In his seminal 1925 essay, “La Raza Cosmica: Mision de la Raza Iboamericana” (The Cosmic Race: Mission of the Ibo-American Race),” Vasconcelos envisioned a future utopia inhabited by the “definitive race, the synthesis of all races, the integrated race, built out of the genius and with the blood of all people, and, therefore, capable of true fraternity and universal vision.”

Victor Zamudio-Taylor, co-curator of LACMA’s exhibition, says that Aztlan’s themes of ethnic intermingling, group wanderlust and dispersion, as well as the blurring of national borders and a cyclical view of history, spanning across time, mirror the 21st century mind set.

“More than a political myth,” he says, “Aztlan [has become] a myth that embeds popular culture and intellectual culture and artistic culture as it relates to postmodernism, if postmodern society is characterized by high technologies, rapid communication, easy travel, the global village, and also the idea that many philosophies or traditions are in crisis.”

But others question Aztlan’s relevancy in a society that has changed considerably since Chicanismo’s heyday 30 years ago. “You have to keep in mind how marginal these ideas were even at their height,” says Gregory Rodriguez, 34, an essayist whose writing frequently appears in The Times, and a senior fellow at the New America Foundation, a nonpartisan public policy institute in Washington, D.C. “Go to Baldwin Park tomorrow and see how many people identify themselves as Chicano.”

Rodriguez regards Chicanismo in general as stuck in a baby boomer time warp, replaying old issues.

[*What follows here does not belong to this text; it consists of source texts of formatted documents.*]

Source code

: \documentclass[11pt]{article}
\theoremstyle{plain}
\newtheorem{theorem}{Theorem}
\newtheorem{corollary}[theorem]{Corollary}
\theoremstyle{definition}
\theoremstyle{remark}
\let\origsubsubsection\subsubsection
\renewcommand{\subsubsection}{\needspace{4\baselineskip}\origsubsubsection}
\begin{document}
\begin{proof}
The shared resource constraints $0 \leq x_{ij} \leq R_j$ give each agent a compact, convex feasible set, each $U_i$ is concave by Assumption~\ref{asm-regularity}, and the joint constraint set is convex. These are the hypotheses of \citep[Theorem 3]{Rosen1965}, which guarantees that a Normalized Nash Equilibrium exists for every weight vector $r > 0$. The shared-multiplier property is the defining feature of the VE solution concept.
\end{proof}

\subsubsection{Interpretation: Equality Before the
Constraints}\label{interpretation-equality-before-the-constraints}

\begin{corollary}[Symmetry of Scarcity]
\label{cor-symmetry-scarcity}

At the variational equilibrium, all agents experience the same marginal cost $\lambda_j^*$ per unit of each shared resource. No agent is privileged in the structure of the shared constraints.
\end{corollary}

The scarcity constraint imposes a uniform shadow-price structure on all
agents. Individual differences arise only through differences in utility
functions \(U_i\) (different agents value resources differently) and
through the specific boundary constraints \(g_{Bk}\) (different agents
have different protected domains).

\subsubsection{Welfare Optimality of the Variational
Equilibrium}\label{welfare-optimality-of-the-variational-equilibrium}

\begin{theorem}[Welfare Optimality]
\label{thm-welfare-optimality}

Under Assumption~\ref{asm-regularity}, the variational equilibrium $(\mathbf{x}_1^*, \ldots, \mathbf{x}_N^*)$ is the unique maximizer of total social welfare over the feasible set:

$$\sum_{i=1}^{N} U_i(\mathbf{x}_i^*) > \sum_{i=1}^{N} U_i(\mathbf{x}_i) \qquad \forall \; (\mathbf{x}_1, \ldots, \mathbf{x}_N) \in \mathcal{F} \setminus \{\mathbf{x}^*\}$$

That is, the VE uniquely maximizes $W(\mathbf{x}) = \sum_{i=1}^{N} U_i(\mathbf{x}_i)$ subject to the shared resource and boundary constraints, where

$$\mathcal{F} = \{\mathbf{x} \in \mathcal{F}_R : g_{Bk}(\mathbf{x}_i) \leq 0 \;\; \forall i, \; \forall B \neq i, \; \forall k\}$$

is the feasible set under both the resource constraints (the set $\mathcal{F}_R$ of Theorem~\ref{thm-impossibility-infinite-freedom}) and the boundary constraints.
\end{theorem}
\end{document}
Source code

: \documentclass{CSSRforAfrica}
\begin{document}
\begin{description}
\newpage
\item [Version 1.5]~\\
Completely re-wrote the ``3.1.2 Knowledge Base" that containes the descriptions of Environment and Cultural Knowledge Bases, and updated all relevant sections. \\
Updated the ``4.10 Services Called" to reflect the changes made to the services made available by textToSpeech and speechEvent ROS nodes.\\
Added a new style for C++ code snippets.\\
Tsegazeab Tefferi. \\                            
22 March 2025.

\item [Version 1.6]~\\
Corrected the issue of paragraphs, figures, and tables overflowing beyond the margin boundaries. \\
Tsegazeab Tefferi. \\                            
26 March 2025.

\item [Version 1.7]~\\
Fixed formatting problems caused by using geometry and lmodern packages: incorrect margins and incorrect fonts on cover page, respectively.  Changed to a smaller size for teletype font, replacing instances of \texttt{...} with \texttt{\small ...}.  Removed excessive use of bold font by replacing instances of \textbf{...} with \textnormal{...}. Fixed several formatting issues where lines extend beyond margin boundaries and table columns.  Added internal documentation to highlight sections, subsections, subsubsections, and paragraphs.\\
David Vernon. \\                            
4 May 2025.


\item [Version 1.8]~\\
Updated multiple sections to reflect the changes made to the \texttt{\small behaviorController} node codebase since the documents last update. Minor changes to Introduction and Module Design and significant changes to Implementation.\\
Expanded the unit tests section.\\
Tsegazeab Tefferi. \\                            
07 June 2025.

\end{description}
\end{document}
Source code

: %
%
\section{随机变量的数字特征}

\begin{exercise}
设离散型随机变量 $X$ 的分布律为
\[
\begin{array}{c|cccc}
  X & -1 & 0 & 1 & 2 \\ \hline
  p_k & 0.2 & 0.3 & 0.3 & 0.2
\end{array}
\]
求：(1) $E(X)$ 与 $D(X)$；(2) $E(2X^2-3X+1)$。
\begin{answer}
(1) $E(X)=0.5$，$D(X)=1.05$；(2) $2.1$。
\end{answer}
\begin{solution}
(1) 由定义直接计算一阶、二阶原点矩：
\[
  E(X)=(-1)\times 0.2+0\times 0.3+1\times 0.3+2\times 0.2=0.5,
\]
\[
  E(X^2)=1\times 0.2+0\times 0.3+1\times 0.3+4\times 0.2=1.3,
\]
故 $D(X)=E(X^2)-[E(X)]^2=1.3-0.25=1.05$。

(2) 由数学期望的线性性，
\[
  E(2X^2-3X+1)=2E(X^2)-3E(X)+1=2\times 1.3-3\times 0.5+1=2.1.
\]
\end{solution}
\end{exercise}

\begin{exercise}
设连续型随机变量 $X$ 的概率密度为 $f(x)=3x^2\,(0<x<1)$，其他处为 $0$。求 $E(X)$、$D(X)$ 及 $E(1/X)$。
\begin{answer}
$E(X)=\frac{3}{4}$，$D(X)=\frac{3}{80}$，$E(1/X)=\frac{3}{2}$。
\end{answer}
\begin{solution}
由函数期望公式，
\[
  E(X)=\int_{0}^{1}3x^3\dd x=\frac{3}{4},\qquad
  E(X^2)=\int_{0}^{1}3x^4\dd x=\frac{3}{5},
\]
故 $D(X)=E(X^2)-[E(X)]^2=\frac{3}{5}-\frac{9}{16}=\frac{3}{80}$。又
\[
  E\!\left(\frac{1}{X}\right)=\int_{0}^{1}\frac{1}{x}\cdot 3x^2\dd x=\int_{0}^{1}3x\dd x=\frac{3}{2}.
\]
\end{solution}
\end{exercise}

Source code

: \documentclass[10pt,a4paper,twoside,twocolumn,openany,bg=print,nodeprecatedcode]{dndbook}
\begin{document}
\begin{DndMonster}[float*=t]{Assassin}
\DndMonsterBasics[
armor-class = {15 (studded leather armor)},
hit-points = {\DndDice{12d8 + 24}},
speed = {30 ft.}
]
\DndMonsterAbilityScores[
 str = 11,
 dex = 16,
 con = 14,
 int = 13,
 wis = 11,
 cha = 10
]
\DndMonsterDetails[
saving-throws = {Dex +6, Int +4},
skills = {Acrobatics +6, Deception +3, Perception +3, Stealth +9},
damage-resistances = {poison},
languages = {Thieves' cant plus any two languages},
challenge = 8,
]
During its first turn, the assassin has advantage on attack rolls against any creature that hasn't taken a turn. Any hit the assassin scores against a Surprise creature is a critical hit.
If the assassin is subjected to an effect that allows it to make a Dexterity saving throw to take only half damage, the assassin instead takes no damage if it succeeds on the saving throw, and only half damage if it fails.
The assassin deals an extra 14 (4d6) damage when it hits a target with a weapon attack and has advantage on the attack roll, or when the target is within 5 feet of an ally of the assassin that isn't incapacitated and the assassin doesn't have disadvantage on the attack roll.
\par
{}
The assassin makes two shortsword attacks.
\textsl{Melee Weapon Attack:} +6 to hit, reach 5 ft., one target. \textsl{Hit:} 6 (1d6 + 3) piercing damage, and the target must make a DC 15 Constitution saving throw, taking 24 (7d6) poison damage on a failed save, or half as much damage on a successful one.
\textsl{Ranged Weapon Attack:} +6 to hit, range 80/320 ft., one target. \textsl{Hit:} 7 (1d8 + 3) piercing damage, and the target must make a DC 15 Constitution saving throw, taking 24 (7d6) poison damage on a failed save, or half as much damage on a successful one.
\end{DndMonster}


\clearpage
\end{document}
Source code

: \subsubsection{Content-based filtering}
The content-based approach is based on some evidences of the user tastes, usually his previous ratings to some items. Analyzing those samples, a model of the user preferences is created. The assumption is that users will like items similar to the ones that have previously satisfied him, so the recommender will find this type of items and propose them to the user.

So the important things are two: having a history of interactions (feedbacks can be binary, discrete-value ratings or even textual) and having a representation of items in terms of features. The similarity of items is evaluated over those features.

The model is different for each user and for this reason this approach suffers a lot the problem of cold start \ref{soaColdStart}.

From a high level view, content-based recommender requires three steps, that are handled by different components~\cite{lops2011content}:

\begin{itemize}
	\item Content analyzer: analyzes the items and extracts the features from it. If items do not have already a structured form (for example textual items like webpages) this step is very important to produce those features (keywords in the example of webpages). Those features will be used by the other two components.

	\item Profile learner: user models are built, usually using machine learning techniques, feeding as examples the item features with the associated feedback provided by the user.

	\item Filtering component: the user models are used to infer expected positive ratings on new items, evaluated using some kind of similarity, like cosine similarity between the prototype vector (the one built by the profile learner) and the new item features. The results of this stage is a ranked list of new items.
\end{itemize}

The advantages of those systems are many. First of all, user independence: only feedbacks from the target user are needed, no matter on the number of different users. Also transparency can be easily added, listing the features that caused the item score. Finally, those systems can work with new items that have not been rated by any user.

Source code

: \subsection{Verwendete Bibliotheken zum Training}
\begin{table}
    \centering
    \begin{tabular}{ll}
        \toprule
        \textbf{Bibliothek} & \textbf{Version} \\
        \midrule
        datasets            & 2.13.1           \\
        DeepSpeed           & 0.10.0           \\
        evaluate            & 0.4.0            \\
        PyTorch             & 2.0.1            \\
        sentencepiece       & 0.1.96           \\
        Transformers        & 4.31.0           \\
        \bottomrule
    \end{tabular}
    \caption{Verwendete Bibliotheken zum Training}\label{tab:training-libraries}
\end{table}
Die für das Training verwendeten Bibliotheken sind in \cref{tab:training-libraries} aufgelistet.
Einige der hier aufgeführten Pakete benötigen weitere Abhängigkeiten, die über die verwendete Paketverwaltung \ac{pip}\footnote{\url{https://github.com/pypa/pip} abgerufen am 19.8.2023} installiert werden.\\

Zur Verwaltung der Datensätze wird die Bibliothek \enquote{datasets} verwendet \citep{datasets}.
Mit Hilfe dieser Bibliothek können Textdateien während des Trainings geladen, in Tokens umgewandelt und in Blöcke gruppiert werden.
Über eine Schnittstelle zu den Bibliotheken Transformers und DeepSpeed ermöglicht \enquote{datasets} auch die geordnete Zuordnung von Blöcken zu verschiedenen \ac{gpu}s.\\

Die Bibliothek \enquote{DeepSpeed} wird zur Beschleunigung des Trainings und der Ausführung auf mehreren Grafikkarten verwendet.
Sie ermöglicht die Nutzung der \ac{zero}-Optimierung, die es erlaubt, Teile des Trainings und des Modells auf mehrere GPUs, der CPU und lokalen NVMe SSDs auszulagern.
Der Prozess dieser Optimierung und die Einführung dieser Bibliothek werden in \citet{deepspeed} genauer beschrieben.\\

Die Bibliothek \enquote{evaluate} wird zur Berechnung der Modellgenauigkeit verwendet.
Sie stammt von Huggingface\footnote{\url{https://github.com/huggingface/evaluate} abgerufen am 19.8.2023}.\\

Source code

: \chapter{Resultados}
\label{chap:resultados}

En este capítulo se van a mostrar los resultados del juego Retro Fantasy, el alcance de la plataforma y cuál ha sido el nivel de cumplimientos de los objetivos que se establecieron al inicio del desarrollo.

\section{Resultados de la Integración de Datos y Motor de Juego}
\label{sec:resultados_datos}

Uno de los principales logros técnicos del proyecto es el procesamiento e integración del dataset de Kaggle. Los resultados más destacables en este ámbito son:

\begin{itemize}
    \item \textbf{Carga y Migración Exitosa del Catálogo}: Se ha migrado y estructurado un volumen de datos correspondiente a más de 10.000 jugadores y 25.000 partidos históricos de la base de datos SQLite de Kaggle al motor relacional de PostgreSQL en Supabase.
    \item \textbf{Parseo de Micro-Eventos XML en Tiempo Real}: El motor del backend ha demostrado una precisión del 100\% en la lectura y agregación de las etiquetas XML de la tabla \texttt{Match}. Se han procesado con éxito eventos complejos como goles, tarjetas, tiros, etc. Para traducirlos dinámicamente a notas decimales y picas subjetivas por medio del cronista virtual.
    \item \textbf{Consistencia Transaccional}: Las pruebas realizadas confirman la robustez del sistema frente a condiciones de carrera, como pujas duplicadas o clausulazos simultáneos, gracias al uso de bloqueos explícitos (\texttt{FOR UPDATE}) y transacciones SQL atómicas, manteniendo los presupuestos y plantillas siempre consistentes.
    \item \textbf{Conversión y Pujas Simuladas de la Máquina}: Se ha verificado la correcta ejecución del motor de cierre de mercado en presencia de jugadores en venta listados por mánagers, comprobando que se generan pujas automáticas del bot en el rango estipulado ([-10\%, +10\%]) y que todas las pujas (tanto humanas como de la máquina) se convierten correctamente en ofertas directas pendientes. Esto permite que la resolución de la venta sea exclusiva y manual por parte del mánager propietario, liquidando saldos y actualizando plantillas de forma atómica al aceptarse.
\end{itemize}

He compares the Chicano movement’s appropriation of Aztlan with Italian Americans’ appropriation of Christopher Columbus. Both cases, he says, illustrate “a very American process of digging your feet in a little deeper,” establishing one’s place in the larger society. But this rite of passage begins to recede as groups assimilate into the existing culture and form new hybrid cultures.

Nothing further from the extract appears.